Comme dans tous les secteurs économiques, cette évolution technologique automatise des tâches administratives (calendriers de formation, suivi des apprenants, etc.), permettant ainsi aux formateurs de se concentrer davantage sur l’objectif pédagogique. L’IA aide aussi à sécuriser les parcours et à anticiper les risques de décrochage en intervenant plus en amont et de façon plus ciblée pour lutter contre les ruptures. Enfin, l’IA peut être un enrichissement remarquable dans la création de contenus et supports pédagogiques (individualisation, facilité d’accès aux contenus, etc.). Néanmoins, l’IA n’est pas le cœur de la pédagogie, elle est à son service. L’humain reste le meilleur vecteur de transmission.
Avec l’allongement de la vie professionnelle, comment mieux accompagner les transitions et reconversions des seniors ?
Face aux enjeux de rallongement de la vie professionnelle, de l’accélération des mutations économiques, l’emploi des seniors doit être appréhendé dans un cadre global de reconversion des actifs. La seconde partie de carrière doit en effet pouvoir s’anticiper et se préparer avec des outils flexibles et simples à activer à tout moment. Nous avons donc imaginé un dispositif
permettant à tout actif (demandeur d’emploi ou salarié) de se reconvertir tout au long de sa carrière pour faciliter le maintien dans l’emploi y compris à l’approche de la retraite.
Nous portons ainsi dans le débat public un « Projet Unique de Reconversion », qui a vocation à permettre d’acquérir les compétences pour :
• changer de métier ;
• répondre au projet de transformation de son entreprise ;
• occuper un emploi dans une autre entreprise.

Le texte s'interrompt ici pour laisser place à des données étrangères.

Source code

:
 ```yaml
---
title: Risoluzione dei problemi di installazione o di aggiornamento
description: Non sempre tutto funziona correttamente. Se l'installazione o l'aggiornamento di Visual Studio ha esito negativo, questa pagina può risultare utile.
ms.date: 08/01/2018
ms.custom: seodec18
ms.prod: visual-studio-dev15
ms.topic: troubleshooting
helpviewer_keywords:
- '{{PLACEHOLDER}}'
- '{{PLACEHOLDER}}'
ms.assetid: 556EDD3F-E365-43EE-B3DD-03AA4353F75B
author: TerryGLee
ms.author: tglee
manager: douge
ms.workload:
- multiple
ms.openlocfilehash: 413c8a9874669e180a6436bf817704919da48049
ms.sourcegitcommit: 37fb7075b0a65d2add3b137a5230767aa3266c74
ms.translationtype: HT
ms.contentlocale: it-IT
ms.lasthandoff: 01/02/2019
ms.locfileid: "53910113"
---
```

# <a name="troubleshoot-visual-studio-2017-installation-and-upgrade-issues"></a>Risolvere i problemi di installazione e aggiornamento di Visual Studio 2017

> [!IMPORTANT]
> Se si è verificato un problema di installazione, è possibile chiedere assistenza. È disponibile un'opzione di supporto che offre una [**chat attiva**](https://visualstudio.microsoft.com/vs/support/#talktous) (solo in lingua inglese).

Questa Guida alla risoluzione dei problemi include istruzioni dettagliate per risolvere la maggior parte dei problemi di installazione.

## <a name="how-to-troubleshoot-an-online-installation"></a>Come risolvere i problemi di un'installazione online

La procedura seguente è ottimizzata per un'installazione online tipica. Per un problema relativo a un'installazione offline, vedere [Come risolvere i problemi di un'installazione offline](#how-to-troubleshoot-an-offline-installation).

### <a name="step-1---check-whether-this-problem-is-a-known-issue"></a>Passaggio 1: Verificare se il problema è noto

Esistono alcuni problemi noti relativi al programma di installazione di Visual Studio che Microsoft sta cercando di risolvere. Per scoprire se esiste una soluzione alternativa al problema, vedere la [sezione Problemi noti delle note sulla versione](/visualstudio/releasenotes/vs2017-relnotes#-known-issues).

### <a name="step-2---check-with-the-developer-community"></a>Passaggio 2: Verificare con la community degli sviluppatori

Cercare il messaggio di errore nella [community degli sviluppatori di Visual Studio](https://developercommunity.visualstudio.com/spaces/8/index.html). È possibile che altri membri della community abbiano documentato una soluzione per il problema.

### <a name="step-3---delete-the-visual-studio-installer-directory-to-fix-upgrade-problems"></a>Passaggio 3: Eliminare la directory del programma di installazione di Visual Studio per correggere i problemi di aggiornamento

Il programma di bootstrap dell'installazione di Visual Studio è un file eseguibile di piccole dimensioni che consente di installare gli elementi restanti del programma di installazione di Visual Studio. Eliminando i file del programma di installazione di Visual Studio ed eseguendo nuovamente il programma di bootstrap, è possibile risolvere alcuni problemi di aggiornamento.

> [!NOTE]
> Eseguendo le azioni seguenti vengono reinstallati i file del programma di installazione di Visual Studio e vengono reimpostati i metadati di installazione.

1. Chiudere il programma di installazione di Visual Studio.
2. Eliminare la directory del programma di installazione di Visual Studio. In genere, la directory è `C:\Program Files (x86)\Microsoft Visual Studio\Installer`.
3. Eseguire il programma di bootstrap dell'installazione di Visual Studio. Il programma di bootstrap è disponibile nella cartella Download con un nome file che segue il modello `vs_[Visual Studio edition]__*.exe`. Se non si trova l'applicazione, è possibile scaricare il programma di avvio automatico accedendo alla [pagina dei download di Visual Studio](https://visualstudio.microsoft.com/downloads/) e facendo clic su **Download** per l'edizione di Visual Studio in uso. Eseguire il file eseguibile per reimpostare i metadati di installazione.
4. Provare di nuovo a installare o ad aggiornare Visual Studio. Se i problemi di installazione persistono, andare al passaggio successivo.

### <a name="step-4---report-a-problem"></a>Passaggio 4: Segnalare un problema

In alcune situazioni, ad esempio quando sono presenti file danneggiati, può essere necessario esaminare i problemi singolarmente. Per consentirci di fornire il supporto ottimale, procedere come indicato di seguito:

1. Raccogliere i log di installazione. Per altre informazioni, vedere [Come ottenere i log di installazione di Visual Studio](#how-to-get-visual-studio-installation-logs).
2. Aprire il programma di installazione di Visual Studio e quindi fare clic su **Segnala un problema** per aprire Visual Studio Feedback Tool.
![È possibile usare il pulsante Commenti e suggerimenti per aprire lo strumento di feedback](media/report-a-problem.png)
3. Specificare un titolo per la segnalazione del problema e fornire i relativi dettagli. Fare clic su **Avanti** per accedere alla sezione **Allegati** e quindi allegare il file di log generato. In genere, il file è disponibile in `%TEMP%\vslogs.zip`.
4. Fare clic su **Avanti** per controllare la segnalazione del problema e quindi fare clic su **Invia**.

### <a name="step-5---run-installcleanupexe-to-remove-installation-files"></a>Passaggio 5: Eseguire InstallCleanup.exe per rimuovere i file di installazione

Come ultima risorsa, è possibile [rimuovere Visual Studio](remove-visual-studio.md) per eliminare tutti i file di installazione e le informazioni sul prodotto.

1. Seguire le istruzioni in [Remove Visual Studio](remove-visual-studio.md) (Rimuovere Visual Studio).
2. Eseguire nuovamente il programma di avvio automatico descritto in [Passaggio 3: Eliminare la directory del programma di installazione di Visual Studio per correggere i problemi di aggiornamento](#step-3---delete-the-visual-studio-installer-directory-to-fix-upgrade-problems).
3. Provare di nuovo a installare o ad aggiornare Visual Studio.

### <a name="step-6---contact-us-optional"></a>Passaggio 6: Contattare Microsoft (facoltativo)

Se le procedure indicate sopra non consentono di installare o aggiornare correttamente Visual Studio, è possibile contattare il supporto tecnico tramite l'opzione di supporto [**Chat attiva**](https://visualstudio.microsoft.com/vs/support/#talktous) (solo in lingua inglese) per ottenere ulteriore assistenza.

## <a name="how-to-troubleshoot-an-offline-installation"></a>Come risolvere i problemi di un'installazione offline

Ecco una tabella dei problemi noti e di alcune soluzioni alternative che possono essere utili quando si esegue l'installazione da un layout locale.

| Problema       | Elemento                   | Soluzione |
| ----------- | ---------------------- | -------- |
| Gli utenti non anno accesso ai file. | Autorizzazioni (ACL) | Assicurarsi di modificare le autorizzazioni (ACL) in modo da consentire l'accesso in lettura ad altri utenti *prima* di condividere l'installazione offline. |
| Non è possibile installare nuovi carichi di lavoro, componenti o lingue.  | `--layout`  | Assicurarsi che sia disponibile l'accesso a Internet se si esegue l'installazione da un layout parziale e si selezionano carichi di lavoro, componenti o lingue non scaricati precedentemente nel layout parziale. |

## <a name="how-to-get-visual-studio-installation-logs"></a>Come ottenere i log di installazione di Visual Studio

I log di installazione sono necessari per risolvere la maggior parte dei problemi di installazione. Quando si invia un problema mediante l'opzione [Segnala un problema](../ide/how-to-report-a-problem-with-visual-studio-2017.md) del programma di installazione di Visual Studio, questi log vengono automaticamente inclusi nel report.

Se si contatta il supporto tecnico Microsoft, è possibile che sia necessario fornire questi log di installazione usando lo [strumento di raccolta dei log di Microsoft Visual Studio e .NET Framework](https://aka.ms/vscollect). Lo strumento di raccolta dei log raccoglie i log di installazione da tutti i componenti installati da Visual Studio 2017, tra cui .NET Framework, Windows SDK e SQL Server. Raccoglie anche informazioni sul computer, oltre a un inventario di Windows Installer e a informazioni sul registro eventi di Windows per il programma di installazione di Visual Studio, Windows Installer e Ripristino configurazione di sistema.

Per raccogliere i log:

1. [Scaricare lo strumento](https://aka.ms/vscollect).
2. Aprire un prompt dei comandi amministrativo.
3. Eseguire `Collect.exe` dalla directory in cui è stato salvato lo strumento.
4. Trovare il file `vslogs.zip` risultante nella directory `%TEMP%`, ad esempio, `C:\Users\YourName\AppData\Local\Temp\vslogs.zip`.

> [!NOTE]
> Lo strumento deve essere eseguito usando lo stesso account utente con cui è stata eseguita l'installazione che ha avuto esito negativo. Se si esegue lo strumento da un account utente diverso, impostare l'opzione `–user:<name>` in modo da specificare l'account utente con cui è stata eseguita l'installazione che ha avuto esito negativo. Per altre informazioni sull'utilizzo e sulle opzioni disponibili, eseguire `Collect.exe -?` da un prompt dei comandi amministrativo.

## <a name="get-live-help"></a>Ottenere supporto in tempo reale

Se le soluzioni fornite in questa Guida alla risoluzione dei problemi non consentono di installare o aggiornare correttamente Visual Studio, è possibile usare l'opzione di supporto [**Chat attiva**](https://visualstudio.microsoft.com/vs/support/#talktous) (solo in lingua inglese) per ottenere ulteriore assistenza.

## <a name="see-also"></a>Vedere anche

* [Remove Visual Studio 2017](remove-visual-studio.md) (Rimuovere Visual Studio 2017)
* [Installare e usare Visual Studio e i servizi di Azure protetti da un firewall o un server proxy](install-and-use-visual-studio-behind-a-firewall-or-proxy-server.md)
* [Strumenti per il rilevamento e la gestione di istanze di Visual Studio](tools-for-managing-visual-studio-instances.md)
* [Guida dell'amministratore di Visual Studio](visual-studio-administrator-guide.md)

Notre Projet Unique de Reconversion comporte 2 volets :
• l’initiative co-construite salarié / employeur (qui fusionne et remplace les dispositifs de reconversions actuels avec maintien du contrat de travail et de la rémunération, et avec un renforcement des prestations d’accompagnement) ;
• l’initiative individuelle avec le maintien du projet de transition professionnelle.
Comment voyez-vous évoluer le rapport au travail et comment les entreprises peuvent-elles y répondre ?
Nos membres constatent au quotidien l’évolution des attentes et aspirations des actifs vis-à-vis des entreprises. La crise sanitaire a accéléré ce phénomène. Les actifs recherchent de plus en plus un travail et une entreprise alignés avec leurs valeurs personnelles. Nos adhérents sont au plus proche de ces attentes partout sur le territoire. Ils accompagnent les entreprises à ces changements, à adopter des stratégies plus flexibles en termes d’hybridation du travail appellant de nouvelles formes de management, de culture d’entreprise et de développement de politiques de RSE : transition verte, égalité professionnelle, emploi des seniors et enjeux intergénérationnels, etc. Nous accompagnons les entreprises à se saisir de ces évolutions, d’autant plus dans un contexte de difficultés de recrutement, car il s’agit d’enjeux d’attractivité et de fidélisation des talents.